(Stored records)
■ ■ ■ ■ ■ ■ ■

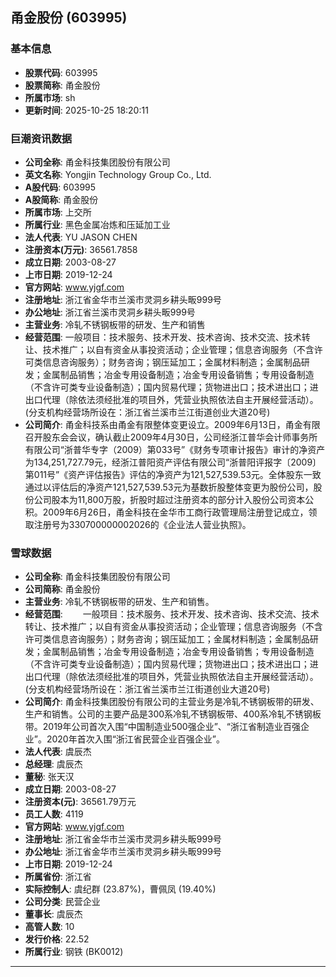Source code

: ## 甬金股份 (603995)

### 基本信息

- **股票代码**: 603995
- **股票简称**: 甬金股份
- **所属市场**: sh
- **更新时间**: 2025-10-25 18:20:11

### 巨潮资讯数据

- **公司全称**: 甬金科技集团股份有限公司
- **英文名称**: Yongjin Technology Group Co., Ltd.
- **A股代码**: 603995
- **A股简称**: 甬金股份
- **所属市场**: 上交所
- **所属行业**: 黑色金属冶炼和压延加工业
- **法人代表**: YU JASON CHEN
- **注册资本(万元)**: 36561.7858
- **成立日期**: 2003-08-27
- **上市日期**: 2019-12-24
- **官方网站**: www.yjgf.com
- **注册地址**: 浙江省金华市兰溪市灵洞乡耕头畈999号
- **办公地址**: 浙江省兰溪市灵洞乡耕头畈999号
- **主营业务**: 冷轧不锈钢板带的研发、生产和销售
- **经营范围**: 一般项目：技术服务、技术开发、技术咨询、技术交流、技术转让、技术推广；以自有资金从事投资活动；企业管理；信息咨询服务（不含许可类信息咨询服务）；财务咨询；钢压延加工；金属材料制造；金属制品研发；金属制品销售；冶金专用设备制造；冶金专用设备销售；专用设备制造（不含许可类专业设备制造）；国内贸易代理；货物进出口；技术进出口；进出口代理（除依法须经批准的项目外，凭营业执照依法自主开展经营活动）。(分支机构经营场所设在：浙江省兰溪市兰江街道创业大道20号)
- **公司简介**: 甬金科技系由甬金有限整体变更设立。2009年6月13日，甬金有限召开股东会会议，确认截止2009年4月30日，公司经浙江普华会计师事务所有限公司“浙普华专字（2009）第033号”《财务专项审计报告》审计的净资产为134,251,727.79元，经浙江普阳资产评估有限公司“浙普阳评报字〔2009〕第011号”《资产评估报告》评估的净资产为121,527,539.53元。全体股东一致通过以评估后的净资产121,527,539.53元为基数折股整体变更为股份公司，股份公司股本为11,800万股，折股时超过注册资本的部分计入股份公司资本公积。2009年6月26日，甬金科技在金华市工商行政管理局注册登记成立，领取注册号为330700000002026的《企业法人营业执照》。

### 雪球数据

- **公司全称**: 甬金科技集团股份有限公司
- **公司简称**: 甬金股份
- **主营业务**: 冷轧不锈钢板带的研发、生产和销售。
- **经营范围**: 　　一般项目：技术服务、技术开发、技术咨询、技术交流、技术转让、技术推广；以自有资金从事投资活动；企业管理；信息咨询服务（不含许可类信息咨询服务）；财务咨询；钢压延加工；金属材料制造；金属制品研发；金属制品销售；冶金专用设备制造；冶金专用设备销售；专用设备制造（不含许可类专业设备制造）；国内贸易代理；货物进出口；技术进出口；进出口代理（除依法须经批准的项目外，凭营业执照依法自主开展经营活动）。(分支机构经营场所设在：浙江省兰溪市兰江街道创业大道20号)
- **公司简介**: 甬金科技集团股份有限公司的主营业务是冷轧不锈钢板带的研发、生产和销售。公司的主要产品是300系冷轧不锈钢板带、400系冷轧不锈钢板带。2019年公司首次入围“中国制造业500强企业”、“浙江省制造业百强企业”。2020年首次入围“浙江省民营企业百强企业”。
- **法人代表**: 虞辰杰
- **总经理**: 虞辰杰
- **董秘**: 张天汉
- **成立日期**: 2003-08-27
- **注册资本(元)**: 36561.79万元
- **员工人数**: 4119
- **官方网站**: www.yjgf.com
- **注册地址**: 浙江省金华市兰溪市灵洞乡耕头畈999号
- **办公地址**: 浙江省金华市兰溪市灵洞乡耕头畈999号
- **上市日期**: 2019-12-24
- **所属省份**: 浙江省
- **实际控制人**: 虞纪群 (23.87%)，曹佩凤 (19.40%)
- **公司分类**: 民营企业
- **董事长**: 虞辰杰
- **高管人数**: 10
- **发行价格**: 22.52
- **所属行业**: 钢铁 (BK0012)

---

■ ■ ■ ■ ■ ■ ■

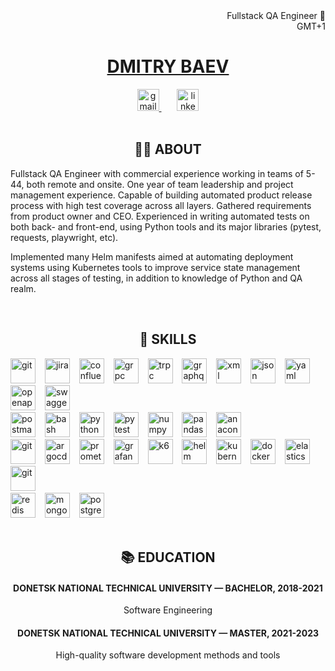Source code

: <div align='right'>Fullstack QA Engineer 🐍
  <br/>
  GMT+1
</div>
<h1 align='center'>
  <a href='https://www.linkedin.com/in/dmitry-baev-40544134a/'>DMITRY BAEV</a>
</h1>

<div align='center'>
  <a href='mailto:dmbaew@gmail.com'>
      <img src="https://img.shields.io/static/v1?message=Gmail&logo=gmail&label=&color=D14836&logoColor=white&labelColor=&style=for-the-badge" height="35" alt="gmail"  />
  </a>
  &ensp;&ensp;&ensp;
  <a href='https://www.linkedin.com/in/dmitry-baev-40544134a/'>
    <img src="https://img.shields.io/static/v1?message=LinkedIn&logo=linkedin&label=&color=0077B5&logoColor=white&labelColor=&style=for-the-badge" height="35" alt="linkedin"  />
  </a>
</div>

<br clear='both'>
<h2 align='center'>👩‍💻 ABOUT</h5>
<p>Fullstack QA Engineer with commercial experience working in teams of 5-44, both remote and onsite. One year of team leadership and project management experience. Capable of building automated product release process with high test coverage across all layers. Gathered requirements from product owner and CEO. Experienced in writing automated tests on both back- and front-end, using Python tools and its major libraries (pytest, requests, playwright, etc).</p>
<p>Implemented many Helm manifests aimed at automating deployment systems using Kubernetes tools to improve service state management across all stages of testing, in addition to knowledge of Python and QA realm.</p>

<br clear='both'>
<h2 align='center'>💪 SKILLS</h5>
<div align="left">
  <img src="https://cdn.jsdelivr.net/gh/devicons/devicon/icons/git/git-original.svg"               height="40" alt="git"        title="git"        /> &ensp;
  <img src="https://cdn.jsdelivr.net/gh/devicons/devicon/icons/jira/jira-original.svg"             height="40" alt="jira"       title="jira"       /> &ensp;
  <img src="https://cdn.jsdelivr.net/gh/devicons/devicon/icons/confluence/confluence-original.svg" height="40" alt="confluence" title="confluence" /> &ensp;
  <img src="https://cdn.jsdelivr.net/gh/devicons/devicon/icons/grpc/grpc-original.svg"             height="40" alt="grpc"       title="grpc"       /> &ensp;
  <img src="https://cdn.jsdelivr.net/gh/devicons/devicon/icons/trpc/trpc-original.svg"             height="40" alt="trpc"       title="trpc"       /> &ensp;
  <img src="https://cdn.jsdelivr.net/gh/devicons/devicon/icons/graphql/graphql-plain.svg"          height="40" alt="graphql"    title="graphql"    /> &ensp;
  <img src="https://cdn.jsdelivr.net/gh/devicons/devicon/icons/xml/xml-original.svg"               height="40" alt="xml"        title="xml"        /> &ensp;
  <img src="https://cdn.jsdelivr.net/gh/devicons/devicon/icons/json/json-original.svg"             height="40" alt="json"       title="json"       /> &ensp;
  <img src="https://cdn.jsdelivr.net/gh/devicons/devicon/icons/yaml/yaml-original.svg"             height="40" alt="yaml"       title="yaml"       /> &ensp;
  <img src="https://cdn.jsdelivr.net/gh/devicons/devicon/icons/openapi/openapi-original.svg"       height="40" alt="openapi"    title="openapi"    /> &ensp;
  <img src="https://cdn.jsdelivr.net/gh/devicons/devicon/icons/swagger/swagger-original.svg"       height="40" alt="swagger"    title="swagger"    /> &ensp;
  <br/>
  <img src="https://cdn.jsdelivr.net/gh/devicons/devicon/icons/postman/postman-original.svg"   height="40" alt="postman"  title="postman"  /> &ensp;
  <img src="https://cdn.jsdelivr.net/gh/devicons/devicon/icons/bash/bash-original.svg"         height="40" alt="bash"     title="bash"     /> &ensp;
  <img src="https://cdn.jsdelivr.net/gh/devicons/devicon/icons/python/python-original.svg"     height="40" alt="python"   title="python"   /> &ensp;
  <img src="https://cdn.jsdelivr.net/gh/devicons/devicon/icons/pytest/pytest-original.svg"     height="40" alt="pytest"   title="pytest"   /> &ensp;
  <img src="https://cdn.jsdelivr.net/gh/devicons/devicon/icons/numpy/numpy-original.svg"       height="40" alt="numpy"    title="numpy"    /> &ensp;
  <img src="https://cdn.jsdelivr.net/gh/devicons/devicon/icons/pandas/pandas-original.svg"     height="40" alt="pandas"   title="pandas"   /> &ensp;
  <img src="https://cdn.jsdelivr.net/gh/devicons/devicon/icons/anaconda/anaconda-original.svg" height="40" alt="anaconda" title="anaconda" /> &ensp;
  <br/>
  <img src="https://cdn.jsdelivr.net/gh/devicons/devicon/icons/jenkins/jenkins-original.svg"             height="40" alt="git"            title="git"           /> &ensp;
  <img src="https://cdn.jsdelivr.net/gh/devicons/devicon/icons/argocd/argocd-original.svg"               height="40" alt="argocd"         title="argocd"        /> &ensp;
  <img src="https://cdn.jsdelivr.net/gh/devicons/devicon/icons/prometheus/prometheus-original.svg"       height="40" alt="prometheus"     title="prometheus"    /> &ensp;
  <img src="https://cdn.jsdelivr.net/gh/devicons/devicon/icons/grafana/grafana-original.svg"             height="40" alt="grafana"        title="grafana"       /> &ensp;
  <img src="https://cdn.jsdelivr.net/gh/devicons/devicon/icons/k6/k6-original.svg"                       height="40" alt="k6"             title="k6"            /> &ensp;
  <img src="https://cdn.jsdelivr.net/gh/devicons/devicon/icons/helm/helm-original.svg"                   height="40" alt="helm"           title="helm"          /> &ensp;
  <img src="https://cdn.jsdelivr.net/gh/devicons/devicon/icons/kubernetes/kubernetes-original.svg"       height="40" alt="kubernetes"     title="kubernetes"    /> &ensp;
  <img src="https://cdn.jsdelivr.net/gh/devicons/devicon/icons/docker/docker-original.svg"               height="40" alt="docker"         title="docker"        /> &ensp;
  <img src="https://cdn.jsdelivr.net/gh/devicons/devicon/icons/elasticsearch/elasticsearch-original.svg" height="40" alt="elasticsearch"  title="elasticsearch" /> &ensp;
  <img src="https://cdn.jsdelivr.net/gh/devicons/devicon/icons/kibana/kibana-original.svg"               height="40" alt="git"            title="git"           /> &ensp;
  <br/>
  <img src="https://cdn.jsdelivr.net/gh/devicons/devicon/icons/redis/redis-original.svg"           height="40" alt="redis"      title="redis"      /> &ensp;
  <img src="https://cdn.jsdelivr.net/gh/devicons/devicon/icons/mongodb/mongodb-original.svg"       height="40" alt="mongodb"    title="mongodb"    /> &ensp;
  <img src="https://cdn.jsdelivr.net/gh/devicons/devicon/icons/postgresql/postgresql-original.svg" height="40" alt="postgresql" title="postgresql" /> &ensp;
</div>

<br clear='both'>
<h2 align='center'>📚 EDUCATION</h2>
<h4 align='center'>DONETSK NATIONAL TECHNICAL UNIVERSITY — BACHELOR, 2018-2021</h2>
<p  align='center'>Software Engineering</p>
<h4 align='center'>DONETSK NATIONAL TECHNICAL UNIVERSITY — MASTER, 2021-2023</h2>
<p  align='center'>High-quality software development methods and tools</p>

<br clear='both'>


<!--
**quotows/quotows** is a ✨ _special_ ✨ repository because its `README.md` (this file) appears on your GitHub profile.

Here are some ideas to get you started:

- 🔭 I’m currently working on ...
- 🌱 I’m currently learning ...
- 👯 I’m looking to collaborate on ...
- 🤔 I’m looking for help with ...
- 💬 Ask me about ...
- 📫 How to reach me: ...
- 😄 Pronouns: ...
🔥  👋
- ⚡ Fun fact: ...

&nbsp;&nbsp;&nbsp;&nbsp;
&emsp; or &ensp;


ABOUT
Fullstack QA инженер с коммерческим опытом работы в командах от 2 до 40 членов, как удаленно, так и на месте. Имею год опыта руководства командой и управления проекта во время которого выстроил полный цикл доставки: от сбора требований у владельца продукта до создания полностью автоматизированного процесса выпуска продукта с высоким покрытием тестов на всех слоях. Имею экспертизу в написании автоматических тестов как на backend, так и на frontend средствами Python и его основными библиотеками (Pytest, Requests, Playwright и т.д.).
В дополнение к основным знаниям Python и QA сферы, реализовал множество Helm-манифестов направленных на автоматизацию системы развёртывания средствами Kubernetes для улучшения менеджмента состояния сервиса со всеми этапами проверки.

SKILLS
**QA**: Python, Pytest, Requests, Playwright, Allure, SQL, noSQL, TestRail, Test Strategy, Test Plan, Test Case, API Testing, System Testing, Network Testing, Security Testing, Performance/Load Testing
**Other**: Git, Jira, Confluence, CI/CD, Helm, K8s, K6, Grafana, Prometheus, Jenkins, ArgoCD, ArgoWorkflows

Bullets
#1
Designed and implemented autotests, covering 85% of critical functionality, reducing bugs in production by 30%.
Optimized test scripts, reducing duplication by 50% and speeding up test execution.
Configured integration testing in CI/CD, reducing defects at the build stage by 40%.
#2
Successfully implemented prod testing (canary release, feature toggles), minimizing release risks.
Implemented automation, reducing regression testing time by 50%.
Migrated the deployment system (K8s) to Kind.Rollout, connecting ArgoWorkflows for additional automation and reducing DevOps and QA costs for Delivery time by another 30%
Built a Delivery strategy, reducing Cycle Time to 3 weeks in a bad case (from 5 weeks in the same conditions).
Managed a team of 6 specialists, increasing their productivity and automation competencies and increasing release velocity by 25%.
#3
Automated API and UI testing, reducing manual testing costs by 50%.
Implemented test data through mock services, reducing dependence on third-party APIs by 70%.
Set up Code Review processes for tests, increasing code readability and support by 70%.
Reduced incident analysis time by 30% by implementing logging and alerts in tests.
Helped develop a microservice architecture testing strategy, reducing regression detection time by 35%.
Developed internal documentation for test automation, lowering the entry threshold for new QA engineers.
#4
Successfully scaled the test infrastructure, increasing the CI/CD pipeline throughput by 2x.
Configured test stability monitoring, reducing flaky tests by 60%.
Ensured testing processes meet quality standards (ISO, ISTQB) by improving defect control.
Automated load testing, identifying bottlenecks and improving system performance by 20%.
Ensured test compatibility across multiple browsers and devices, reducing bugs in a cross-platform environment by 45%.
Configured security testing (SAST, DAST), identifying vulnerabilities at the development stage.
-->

■ ■ ■ ■ ■ ■ ■

→ **Exercise requirements**: Among the records above, a stretch begins at the line containing "Optimized test scripts, reducing" and ends at the line containing "Implemented automation, reducing". Restate that stretch word for word, and nothing else.

→ **Task output**:
Optimized test scripts, reducing duplication by 50% and speeding up test execution.
Configured integration testing in CI/CD, reducing defects at the build stage by 40%.
#2
Successfully implemented prod testing (canary release, feature toggles), minimizing release risks.
Implemented automation, reducing regression testing time by 50%.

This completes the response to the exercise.